Is anybody experimenting with splitting their elm app into individual apps for each page together with native esm to load pages?
I don’t understand the topic well, but I have read through some explanations of native esm. I am wondering if it’s not as appealing to elm developers because elm bundles are much smaller, so code splitting by page does not have much appeal?
I am curious about this topic to see if there is some deeper reason to start investing in using vite in a build toolchain (will native esm + elm eventually open up even faster watch modes?), as opposed to the other options.
I am most curious about toolchains that attempt to cut out npm altogher. I found two examples so far (using devd/modd, direct downloads of core tools, and elm-test-rs).
I’m aware of it but can’t say I’m particularly interested most of the time when it comes to Elm. Elm is generally small/fast enough that I haven’t needed it yet, and with tools like elm-watch have made development in Elm super fast, and in some ways more enjoyable than what esm would provide.
Unfortunately for you, elm-watch wouldn’t cut out npm. For me I don’t mind because npm has primarily become a development tool-chain tool and not one for production code (except when truly needed).
The only nagging annoyance about npm is updating node version regularly and propagating that. I wish more elm tools embraced building shell/CLI in rust or go and install scripts using asdf to cut node out of the picture.
If I understand, webpack dev builds a bundle in memory and delivers it to a js process in browser which replaced the last bundle loaded into memory. I will start reading about elm-watch and try to understand how it delivers it’s recompiled results to browser and triggers browser update (or if it relies on vite/esbuild to do that instead)

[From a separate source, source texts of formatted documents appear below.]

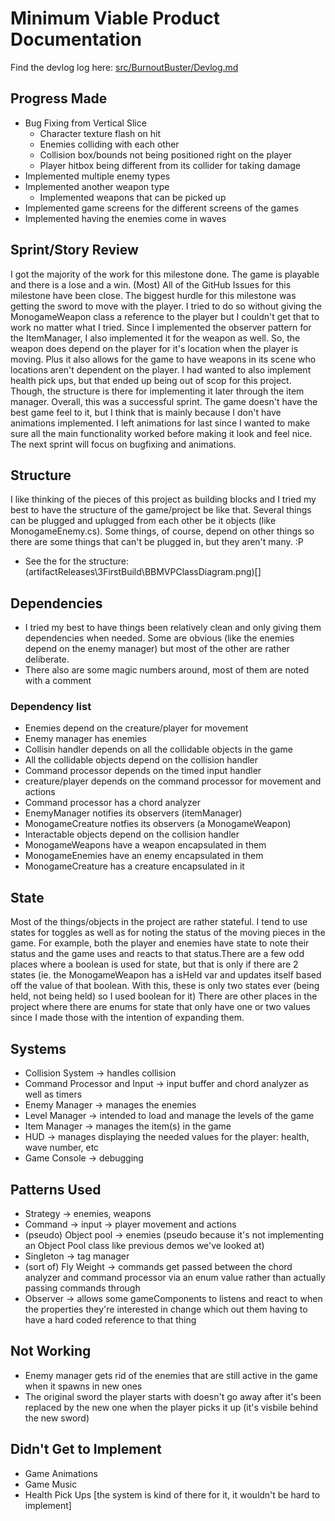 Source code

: # Minimum Viable Product Documentation
  
Find the devlog log here: [src/BurnoutBuster/Devlog.md](https://github.com/IAMColumbia/gp2portfoliogame-CiarennHollis/blob/master/src/BurnoutBuster/Devlog.md)
  
## Progress Made
 * Bug Fixing from Vertical Slice
	* Character texture flash on hit
 	* Enemies colliding with each other
 	* Collision box/bounds not being positioned right on the player
	* Player hitbox being different from its collider for taking damage
 * Implemented multiple enemy types
 * Implemented another weapon type
	* Implemented weapons that can be picked up
 * Implemented game screens for the different screens of the games
 * Implemented having the enemies come in waves
  
## Sprint/Story Review
I got the majority of the work for this milestone done. The game is playable and there is a lose and a win. (Most) All of the GitHub Issues for this milestone have been close. The biggest hurdle for this milestone was getting the sword to move with the player. I tried to do so without giving the MonogameWeapon class a reference to the player but I couldn't get that to work no matter what I tried. Since I implemented the observer pattern for the ItemManager, I also implemented it for the weapon as well. So, the weapon does depend on the player for it's location when the player is moving. Plus it also allows for the game to have weapons in its scene who locations aren't dependent on the player. I had wanted to also implement health pick ups, but that ended up being out of scop for this project. Though, the structure is there for implementing it later through the item manager.
Overall, this was a successful sprint. The game doesn't have the best game feel to it, but I think that is mainly because I don't have animations implemented. I left animations for last since I wanted to make sure all the main functionality worked before making it look and feel nice. The next sprint will focus on bugfixing and animations. 
  
## Structure
I like thinking of the pieces of this project as building blocks and I tried my best to have the structure of the game/project be like that. Several things can be plugged and uplugged from each other be it objects (like MonogameEnemy.cs). Some things, of course, depend on other things so there are some things that can't be plugged in, but they aren't many. :P
 * See the for the structure: (artifactReleases\3FirstBuild\BBMVPClassDiagram.png)[]
  
## Dependencies
 * I tried my best to have things been relatively clean and only giving them dependencies when needed. Some are obvious (like the enemies depend on the enemy manager) but most of the other are rather deliberate.
 * There also are some magic numbers around, most of them are noted with a comment
### Dependency list 
 * Enemies depend on the creature/player for movement
 * Enemy manager has enemies
 * Collisin handler depends on all the collidable objects in the game
 * All the collidable objects depend on the collision handler
 * Command processor depends on the timed input handler 
 * creature/player depends on the command processor for movement and actions
 * Command processor has a chord analyzer 
 * EnemyManager notifies its observers (itemManager)
 * MonogameCreature notfies its observers (a MonogameWeapon)
 * Interactable objects depend on the collision handler
 * MonogameWeapons have a weapon encapsulated in them
 * MonogameEnemies have an enemy encapsulated in them
 * MonogameCreature has a creature encapsulated in it
  
## State
Most of the things/objects in the project are rather stateful. I tend to use states for toggles as well as for noting the status of the moving pieces in the game. For example, both the player and enemies have state to note their status and the game uses and reacts to that status.There are a few odd places where a boolean is used for state, but that is only if there are 2 states (ie. the MonogameWeapon has a isHeld var and updates itself based off the value of that boolean. With this, these is only two states ever (being held, not being held) so I used boolean for it) There are other places in the project where there are enums for state that only have one or two values since I made those with the intention of expanding them.
  
## Systems
 * Collision System -> handles collision
 * Command Processor and Input -> input buffer and chord analyzer as well as timers 
 * Enemy Manager -> manages the enemies
 * Level Manager -> intended to load and manage the levels of the game
 * Item Manager -> manages the item(s) in the game 
 * HUD -> manages displaying the needed values for the player: health, wave number, etc
 * Game Console -> debugging 
  
## Patterns Used
 * Strategy -> enemies, weapons
 * Command -> input -> player movement and actions 
 * (pseudo) Object pool -> enemies (pseudo because it's not implementing an Object Pool class like previous demos we've looked at)
 * Singleton -> tag manager 
 * (sort of) Fly Weight -> commands get passed between the chord analyzer and command processor via an enum value rather than actually passing commands through
 * Observer -> allows some gameComponents to listens and react to when the properties they're interested in change which out them having to have a hard coded reference to that thing
  
## Not Working
 * Enemy manager gets rid of the enemies that are still active in the game when it spawns in new ones
 * The original sword the player starts with doesn't go away after it's been replaced by the new one when the player picks it up (it's visbile behind the new sword)
  
## Didn't Get to Implement
 * Game Animations
 * Game Music
 * Health Pick Ups [the system is kind of there for it, it wouldn't be hard to implement]
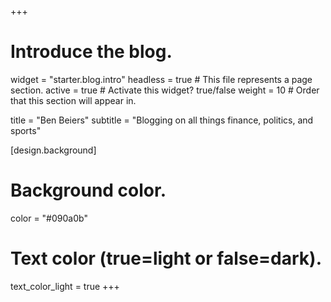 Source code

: +++
# Introduce the blog.
widget = "starter.blog.intro"
headless = true  # This file represents a page section.
active = true  # Activate this widget? true/false
weight = 10  # Order that this section will appear in.

title = "Ben Beiers"
subtitle = "Blogging on all things finance, politics, and sports"

[design.background]
  # Background color.
  color = "#090a0b"

  # Text color (true=light or false=dark).
  text_color_light = true
+++
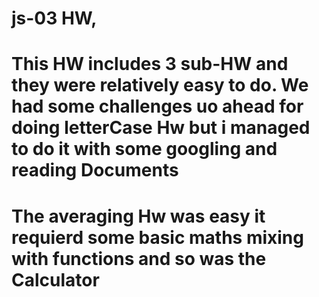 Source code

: # js-03 HW, 
# This HW includes 3 sub-HW and they were relatively easy to do. We had some challenges uo ahead for doing letterCase Hw but i managed to do it with some googling and reading Documents
# The averaging Hw was easy it requierd some basic maths mixing with functions and so was the Calculator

I’m around asdf currently. Regardless, if you aren’t using nix, you have to set up some convention (agree on one shell or support multiple shells and decide when you will invoke n/nvm/asdf when entering directory) for automatically installing new versions across team when you change the version. That’s fine if it the tool/vm is providing value like the elm compiler, but for node, it’s just providing some CLI helper libs or a library equivalent of wget, it feels like unnecessary noise in developer machine setup.